How better to punish the United States than to say nobody cares about its “National Pastime?”

Yet among people connected to the business of Major League Baseball, Obama’s election is not seen as a complete positive.

MANY OF THOSE high-salaried athletes were more than inclined to buy into Obama opponent John McCain’s rhetoric that Barack would “spread the wealth,” including that of star ballplayers who think that a .280 batting average or a 3.90 earned run average completely justifies $10 million per year – guaranteed for six seasons. And if they actually do excel, then one had better roll out the fleet of Brinks’ trucks to handle their cash.

Some agents look at Obama’s promises to boost the top federal income tax rate from 35 percent to 39.6 percent, and react by thinking they have to negotiate new contracts for their clients that would focus on having as much of their income as possible paid under the old tax rate.

Scott Boras, the agent who represents many of the biggest bucks names in baseball, told the Associated Press how he may negotiate new contracts for his clients in upcoming weeks that seek significant signing bonuses to be paid out before the end of the year – just to get around paying the proposed new tax rate (which actually is a return to the rate that existed under President Bill Clinton).

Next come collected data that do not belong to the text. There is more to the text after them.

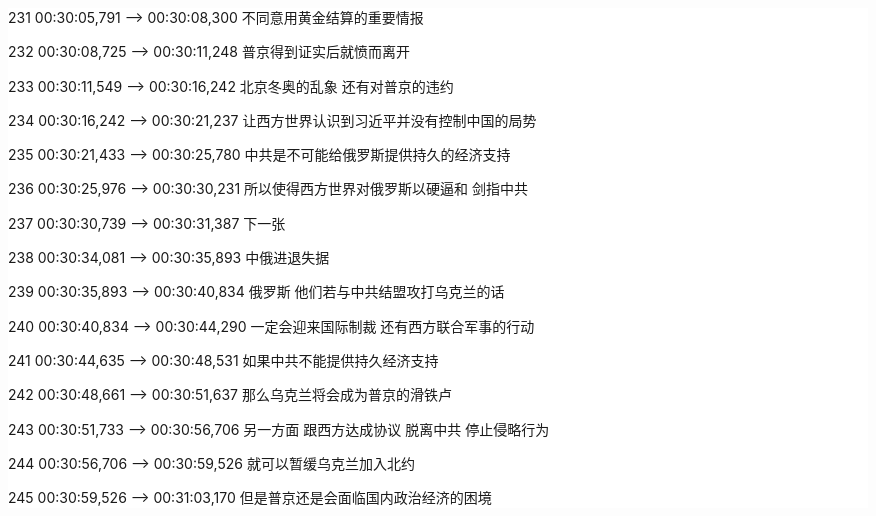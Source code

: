 231
00:30:05,791 –&gt; 00:30:08,300
不同意用黄金结算的重要情报
 
232
00:30:08,725 –&gt; 00:30:11,248
普京得到证实后就愤而离开
 
233
00:30:11,549 –&gt; 00:30:16,242
北京冬奥的乱象 还有对普京的违约
 
234
00:30:16,242 –&gt; 00:30:21,237
让西方世界认识到习近平并没有控制中国的局势
 
235
00:30:21,433 –&gt; 00:30:25,780
中共是不可能给俄罗斯提供持久的经济支持
 
236
00:30:25,976 –&gt; 00:30:30,231
所以使得西方世界对俄罗斯以硬逼和 剑指中共
 
237
00:30:30,739 –&gt; 00:30:31,387
下一张
 
238
00:30:34,081 –&gt; 00:30:35,893
中俄进退失据
 
239
00:30:35,893 –&gt; 00:30:40,834
俄罗斯 他们若与中共结盟攻打乌克兰的话
 
240
00:30:40,834 –&gt; 00:30:44,290
一定会迎来国际制裁 还有西方联合军事的行动
 
241
00:30:44,635 –&gt; 00:30:48,531
如果中共不能提供持久经济支持
 
242
00:30:48,661 –&gt; 00:30:51,637
那么乌克兰将会成为普京的滑铁卢
 
243
00:30:51,733 –&gt; 00:30:56,706
另一方面 跟西方达成协议 脱离中共 停止侵略行为
 
244
00:30:56,706 –&gt; 00:30:59,526
就可以暂缓乌克兰加入北约
 
245
00:30:59,526 –&gt; 00:31:03,170
但是普京还是会面临国内政治经济的困境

Should we assume that Barack Obama is not the friend of the ballplayer?

IT WOULDN’T SHOCK me to learn that the few ballplayers who think at all about electoral politics lean Republican. Many of those social conservatives who tout “traditional” values tend to think of the local athletes as a favored part of the culture, which means many of these ballplayers were raised thinking of themselves as special.

Why should they be eager to dump on a group that looks favorably upon them?

Yet that doesn’t mean all baseball people are dreading an Obama presidency.

Take the Chicago White Sox, the team that has long been a part of the character of South Side Chicago and which Obama adopted as his favorite when he picked Hyde Park to be his home neighborhood some two decades ago.

THE CHICAGO TRIBUNE reported Thursday that the White Sox have already offered up an invitation to Obama to attend Opening Day 2009 – to be held April 6 against the Kansas City Royals.

That would give the White Sox a Presidential Opener, an annual tradition that would be a publicity coup for the White Sox – and Chicago baseball in general. The closest this city has ever come to a presidential opener was 1994 when then-first lady Hillary Clinton tossed out the first pitch (and got a sloppy kiss from broadcaster Harry Caray to start the Chicago Cubs’ season).

But it also threatens baseball traditions, which usually has the president throw out the first pitch of the season either at the first game for the Washington Nationals’ opener (which is scheduled for April 13 against the World Series champion Philadelphia Phillies) or at the first game of the entire season (which is scheduled for April 5, although ESPN – which wants to broadcast the first game that day – has not yet chosen which two teams will start their season a day early to comply).

Could Barack Obama’s presence be enough to get Major League Baseball to start off its season in 2009 on the South Side? Or would Obama get pressured to do his ceremonial honors at some other team’s Opening Day?

AND IF OBAMA did snub the White Sox, would their fans ever forgive him? Probably not?

Because when it comes to political vs. athletic allegiances, these sports people have their priorities – and it certainly isn’t in favor of the Leader of the Free World, no matter where he comes from.